Patients' explanatory models of arthritis influenced the psychosocial effects of the disease and coping mechanisms used. Given the increasing reach of global health programs, understanding these culturally influenced perceptions of disease will be crucial in successfully treating chronic diseases in the developing world.
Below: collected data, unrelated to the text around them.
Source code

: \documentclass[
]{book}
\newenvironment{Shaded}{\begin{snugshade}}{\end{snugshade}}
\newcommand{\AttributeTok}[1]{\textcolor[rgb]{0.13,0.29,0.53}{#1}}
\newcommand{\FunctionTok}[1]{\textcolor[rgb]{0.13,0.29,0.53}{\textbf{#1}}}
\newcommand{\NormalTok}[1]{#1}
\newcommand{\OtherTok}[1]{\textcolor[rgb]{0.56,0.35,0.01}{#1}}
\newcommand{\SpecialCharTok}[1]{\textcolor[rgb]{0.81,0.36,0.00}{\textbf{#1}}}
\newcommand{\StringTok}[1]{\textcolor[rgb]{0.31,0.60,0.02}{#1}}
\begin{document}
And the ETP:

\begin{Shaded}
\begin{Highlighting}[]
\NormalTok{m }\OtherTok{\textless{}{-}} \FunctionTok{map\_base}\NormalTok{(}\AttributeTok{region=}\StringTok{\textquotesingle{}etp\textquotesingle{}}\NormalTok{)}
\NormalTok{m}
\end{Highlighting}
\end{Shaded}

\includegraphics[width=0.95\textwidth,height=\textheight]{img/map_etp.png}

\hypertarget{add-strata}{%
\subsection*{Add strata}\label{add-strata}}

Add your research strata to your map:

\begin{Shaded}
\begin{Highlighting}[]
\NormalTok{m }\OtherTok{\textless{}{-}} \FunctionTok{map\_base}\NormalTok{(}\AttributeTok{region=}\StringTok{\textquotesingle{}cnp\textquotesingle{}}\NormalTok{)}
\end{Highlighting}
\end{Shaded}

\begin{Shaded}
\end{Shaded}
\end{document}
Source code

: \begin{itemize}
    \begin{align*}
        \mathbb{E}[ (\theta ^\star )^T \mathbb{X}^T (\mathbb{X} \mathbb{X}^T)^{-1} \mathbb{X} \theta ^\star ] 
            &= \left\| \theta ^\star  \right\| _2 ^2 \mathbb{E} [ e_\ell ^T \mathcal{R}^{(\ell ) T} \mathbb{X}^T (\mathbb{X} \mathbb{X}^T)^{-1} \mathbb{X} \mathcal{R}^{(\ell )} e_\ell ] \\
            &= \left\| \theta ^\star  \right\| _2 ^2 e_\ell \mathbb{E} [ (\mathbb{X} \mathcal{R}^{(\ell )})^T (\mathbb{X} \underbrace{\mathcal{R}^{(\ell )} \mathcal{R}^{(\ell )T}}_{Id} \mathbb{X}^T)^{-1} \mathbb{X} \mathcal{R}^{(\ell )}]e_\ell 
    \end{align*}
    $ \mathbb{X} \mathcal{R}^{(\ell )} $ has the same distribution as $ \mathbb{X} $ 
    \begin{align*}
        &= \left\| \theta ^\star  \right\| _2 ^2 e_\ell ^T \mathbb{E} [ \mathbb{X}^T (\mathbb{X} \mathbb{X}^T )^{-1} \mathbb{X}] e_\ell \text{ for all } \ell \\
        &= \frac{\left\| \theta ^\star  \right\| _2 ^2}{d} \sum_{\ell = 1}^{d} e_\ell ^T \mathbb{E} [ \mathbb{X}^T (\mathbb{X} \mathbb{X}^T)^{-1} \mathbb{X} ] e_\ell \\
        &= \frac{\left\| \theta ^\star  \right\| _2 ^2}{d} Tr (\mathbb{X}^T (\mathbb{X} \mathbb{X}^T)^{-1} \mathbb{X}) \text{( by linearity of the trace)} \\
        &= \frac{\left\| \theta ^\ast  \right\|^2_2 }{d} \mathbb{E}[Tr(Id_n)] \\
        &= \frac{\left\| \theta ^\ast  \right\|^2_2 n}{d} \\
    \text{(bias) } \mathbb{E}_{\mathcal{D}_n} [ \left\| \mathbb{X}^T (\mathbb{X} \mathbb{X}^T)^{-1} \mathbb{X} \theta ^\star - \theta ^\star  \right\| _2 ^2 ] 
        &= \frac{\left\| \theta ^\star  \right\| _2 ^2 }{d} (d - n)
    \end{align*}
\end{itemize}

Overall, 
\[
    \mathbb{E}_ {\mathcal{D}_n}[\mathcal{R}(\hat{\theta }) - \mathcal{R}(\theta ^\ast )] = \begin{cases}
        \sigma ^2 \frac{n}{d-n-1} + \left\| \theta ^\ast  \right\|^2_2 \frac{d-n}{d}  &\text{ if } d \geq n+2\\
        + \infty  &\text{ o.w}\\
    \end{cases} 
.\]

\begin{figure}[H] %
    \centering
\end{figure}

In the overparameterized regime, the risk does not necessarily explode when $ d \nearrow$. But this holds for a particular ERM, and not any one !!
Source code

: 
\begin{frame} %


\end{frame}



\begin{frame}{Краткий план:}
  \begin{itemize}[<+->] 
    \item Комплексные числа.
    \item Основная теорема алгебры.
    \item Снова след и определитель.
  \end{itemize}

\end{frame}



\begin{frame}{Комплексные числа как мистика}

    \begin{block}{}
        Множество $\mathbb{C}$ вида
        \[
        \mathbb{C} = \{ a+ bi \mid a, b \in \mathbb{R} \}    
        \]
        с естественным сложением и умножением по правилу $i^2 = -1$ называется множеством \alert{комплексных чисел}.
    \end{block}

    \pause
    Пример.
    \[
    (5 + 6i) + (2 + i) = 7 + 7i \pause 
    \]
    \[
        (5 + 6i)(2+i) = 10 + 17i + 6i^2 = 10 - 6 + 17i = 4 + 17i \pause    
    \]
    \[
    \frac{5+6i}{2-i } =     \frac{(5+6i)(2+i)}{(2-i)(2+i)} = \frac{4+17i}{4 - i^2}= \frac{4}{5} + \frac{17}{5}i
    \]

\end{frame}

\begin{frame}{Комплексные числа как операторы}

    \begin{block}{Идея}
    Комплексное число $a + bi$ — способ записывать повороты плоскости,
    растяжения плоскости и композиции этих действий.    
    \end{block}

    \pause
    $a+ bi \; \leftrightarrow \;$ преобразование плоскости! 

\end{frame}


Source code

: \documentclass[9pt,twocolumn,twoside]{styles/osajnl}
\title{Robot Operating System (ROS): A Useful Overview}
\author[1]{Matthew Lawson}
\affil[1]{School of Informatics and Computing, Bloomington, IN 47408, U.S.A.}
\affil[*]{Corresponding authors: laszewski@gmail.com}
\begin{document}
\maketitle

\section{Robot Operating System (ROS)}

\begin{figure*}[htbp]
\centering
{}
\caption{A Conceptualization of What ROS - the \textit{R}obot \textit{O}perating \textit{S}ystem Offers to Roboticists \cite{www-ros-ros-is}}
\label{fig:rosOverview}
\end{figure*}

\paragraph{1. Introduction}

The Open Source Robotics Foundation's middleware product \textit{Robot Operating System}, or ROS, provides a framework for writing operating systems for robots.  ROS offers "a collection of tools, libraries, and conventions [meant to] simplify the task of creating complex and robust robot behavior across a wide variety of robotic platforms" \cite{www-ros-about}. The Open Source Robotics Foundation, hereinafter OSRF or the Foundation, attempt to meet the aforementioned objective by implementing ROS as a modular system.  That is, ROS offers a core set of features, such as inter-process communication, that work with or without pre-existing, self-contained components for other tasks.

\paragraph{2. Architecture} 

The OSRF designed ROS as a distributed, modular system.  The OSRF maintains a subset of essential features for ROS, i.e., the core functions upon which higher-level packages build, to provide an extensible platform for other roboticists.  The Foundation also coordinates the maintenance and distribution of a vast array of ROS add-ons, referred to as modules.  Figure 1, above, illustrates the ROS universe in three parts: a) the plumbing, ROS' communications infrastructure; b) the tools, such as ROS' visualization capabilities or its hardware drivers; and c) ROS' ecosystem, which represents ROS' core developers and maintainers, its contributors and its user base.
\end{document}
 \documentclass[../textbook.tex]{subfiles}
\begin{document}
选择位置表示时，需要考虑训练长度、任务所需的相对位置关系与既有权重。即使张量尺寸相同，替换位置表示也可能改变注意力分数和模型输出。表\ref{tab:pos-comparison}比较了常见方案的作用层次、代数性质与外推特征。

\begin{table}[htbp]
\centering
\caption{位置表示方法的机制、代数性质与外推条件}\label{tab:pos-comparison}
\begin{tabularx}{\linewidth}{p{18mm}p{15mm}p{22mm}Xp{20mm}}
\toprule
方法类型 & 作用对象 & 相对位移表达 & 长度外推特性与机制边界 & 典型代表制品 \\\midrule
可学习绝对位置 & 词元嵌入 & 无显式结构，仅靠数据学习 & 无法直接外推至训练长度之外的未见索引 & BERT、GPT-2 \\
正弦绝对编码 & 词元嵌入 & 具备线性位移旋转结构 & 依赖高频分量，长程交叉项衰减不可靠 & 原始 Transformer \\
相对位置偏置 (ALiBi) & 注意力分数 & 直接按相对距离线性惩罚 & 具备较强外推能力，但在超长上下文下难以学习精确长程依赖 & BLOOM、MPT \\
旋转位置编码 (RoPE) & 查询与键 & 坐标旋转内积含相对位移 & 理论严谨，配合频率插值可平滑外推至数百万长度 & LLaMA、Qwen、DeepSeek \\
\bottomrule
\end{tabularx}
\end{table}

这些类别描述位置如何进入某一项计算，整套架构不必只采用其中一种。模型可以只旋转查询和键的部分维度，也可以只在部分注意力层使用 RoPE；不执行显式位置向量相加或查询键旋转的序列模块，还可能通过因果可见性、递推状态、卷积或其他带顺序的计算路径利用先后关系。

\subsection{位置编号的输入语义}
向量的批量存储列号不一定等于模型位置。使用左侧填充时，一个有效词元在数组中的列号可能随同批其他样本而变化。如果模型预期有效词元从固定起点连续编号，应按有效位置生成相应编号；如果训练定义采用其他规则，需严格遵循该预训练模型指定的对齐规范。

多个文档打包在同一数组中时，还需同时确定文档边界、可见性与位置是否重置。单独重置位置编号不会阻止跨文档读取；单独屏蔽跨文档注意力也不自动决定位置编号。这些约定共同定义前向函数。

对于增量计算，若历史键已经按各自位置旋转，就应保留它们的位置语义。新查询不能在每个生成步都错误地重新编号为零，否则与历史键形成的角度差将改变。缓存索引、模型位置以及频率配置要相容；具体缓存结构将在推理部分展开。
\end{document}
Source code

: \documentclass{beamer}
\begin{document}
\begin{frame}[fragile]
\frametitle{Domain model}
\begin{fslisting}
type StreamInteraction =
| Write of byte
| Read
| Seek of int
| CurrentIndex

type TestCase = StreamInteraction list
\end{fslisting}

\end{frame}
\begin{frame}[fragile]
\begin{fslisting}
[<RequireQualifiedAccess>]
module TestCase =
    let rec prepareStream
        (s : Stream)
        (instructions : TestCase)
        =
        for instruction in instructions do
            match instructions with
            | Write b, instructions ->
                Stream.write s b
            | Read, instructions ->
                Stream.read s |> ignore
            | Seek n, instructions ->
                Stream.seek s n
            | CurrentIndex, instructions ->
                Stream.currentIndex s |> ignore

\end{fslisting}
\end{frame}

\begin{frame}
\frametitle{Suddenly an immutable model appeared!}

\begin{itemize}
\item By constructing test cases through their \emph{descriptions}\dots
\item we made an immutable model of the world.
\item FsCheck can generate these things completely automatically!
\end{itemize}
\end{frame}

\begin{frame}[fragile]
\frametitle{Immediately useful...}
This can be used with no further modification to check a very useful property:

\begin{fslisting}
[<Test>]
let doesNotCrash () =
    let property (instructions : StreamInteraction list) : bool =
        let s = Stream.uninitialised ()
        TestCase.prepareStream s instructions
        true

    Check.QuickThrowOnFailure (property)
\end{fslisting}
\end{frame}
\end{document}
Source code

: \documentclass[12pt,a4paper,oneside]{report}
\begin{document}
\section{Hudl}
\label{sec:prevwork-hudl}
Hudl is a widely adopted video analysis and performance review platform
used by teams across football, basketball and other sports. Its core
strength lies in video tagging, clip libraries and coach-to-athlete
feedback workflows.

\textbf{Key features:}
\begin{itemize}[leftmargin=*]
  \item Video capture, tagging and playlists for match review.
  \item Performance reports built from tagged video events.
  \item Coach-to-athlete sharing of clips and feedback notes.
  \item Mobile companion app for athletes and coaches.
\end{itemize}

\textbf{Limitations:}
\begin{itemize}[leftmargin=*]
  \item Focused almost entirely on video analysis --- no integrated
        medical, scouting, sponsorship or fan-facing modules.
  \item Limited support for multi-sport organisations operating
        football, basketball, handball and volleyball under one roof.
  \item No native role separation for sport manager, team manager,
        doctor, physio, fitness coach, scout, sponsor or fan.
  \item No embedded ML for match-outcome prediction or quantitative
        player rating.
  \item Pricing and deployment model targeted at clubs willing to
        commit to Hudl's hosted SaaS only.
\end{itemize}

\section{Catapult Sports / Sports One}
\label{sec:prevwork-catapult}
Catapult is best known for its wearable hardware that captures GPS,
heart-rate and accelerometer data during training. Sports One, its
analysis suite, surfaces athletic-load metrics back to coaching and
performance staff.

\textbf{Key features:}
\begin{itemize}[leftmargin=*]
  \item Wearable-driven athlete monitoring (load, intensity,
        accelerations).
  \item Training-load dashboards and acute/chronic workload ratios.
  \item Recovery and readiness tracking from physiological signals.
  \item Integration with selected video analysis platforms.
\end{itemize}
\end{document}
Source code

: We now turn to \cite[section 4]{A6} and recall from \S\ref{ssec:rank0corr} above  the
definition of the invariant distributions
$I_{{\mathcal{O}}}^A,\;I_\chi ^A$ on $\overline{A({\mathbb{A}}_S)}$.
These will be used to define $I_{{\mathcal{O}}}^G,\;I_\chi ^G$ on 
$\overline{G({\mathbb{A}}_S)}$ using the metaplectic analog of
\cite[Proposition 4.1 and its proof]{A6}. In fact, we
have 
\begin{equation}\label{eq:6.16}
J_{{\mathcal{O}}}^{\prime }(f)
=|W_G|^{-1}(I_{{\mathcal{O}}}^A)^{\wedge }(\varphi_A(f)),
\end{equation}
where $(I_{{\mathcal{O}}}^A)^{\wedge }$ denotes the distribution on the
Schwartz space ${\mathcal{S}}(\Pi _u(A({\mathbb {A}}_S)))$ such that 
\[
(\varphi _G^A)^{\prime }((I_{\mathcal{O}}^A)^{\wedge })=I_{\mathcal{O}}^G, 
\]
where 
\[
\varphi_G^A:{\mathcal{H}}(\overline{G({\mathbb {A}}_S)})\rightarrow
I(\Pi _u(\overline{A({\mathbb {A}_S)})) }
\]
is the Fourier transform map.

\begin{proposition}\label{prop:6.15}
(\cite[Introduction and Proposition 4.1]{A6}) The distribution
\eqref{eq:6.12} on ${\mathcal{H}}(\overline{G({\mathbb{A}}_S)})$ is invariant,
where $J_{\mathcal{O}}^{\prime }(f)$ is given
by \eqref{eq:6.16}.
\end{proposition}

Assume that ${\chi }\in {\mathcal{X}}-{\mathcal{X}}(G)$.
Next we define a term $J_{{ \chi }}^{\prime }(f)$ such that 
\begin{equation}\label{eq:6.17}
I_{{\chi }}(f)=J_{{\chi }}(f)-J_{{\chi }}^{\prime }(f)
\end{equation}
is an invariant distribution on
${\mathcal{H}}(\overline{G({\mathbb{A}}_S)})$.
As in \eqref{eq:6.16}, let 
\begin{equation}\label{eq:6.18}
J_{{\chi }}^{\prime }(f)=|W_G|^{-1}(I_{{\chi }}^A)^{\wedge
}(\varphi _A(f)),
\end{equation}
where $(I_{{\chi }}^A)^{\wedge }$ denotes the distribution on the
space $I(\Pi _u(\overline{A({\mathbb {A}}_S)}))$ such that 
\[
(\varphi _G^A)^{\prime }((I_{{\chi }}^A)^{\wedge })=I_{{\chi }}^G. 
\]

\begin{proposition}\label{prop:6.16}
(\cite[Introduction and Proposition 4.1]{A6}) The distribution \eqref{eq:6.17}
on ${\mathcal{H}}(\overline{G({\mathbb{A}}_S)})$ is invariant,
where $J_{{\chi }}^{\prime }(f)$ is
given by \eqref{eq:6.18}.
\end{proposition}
发展中国家的关节炎负担鲜有研究。我们试图记录居住在多米尼加共和国的晚期关节炎患者是如何受到疾病的影响以及如何应对疾病的。
我们对多米尼加共和国经济困难的晚期膝关节炎和/或髋关节炎患者进行了半结构式一对一访谈。访谈以西班牙语进行,遵循一个包含患者对疾病病因的理解、支持网络和应对机制等主题的主持人指南。访谈被录音,以西班牙语逐字转录,并使用内容分析法进行系统分析。我们评估了两位研究人员在编码方面的一致性。
共访谈了 18 名患者(平均年龄 60 岁,中位数年龄 62 岁,72%为女性,100%的应答率)。患者援引了疾病病因的宗教和环境理论,称他们的疾病是上帝的旨意或通过与水接触引起的。虽然所有患者都经历了疼痛和功能受限,但关节炎的社会影响具有性别特异性:女性注意到家务和参加教堂活动受到干扰,而男性则因职业角色受到干扰。患者使用的应对策略似乎反映了他们对疾病病因的看法,包括祈祷和避免接触水。
患者对关节炎的解释模型影响了疾病的心理社会影响和使用的应对机制。鉴于全球卫生计划的影响力不断扩大,了解这些受文化影响的疾病观念对于在发展中国家成功治疗慢性疾病至关重要。